И вот однажды вечером его терпение и настойчивость вознаградились — где-то на окраине в частном секторе его «Аксинья» нашлась. Когда она на его стук в дверь вышла на крыльцо, то узнав сильно испугалась, потому что решила, что парень пришёл получить с неё по счетам за замаранную форму и честь советского солдата и вообще сейчас потащит её куда-нибудь в местный отдел КГБ. Но увидев, что этого не происходит, а нежданный поздний гость не рассержен, не обижен и вообще настроен на редкость миролюбиво и хочет просто поговорить, и сама потеплела, а потом и залилась краской и начала, путая от смущения слова, извиняться за свой поступок... Потом последовали месяцы переписки, а после демобилизации поездки в Новочеркасск, а потом и свадьба, и счастливая семья, и дети, и всё, о чём молодые пары грезят в самом начале.
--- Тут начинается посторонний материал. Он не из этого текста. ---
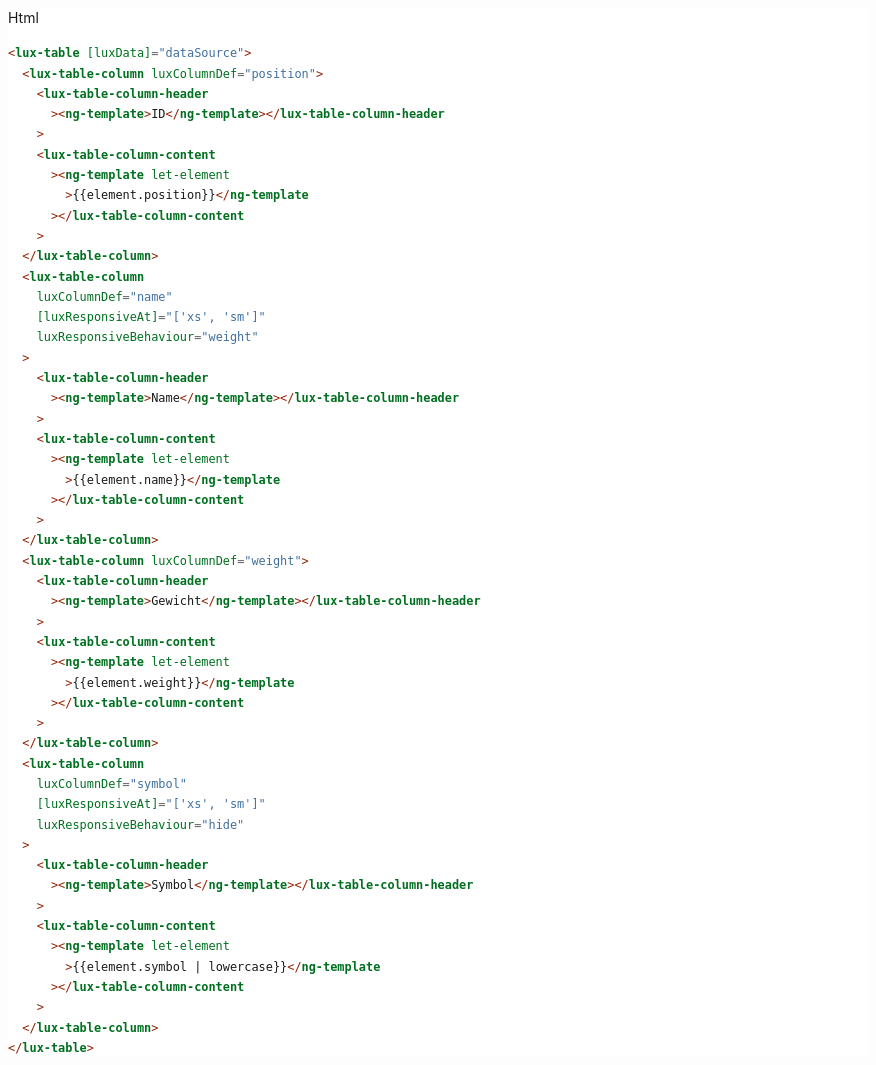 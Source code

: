 Html

```html
<lux-table [luxData]="dataSource">
  <lux-table-column luxColumnDef="position">
    <lux-table-column-header
      ><ng-template>ID</ng-template></lux-table-column-header
    >
    <lux-table-column-content
      ><ng-template let-element
        >{{element.position}}</ng-template
      ></lux-table-column-content
    >
  </lux-table-column>
  <lux-table-column
    luxColumnDef="name"
    [luxResponsiveAt]="['xs', 'sm']"
    luxResponsiveBehaviour="weight"
  >
    <lux-table-column-header
      ><ng-template>Name</ng-template></lux-table-column-header
    >
    <lux-table-column-content
      ><ng-template let-element
        >{{element.name}}</ng-template
      ></lux-table-column-content
    >
  </lux-table-column>
  <lux-table-column luxColumnDef="weight">
    <lux-table-column-header
      ><ng-template>Gewicht</ng-template></lux-table-column-header
    >
    <lux-table-column-content
      ><ng-template let-element
        >{{element.weight}}</ng-template
      ></lux-table-column-content
    >
  </lux-table-column>
  <lux-table-column
    luxColumnDef="symbol"
    [luxResponsiveAt]="['xs', 'sm']"
    luxResponsiveBehaviour="hide"
  >
    <lux-table-column-header
      ><ng-template>Symbol</ng-template></lux-table-column-header
    >
    <lux-table-column-content
      ><ng-template let-element
        >{{element.symbol | lowercase}}</ng-template
      ></lux-table-column-content
    >
  </lux-table-column>
</lux-table>
```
Это на редкость оригинальное знакомство на фоне тех страшных и кровавых событий выглядит тем более странным и напоминает какую-то непонятную иронию судьбы и непостижимую игру случая. Я намеренно не стал публиковать этот пост непосредственно в годовщину новочеркасского расстрела, чтобы никоим образом не осквернить память невинных жертв хрущёвского произвола и чтобы случай этот не выглядел какой-то насмешкой, издевательством или пародией. Но вот факт — жизнь иногда улыбается людям сквозь опасности, кровь и смерть загадочной и лукавой улыбкой легендарной Моны Лизы. И если существует в мире закон, по которому человек имеет право на личное счастье, то кто сказал, что он должен действовать только в периоды полного затишья и всеобщего благоденствия?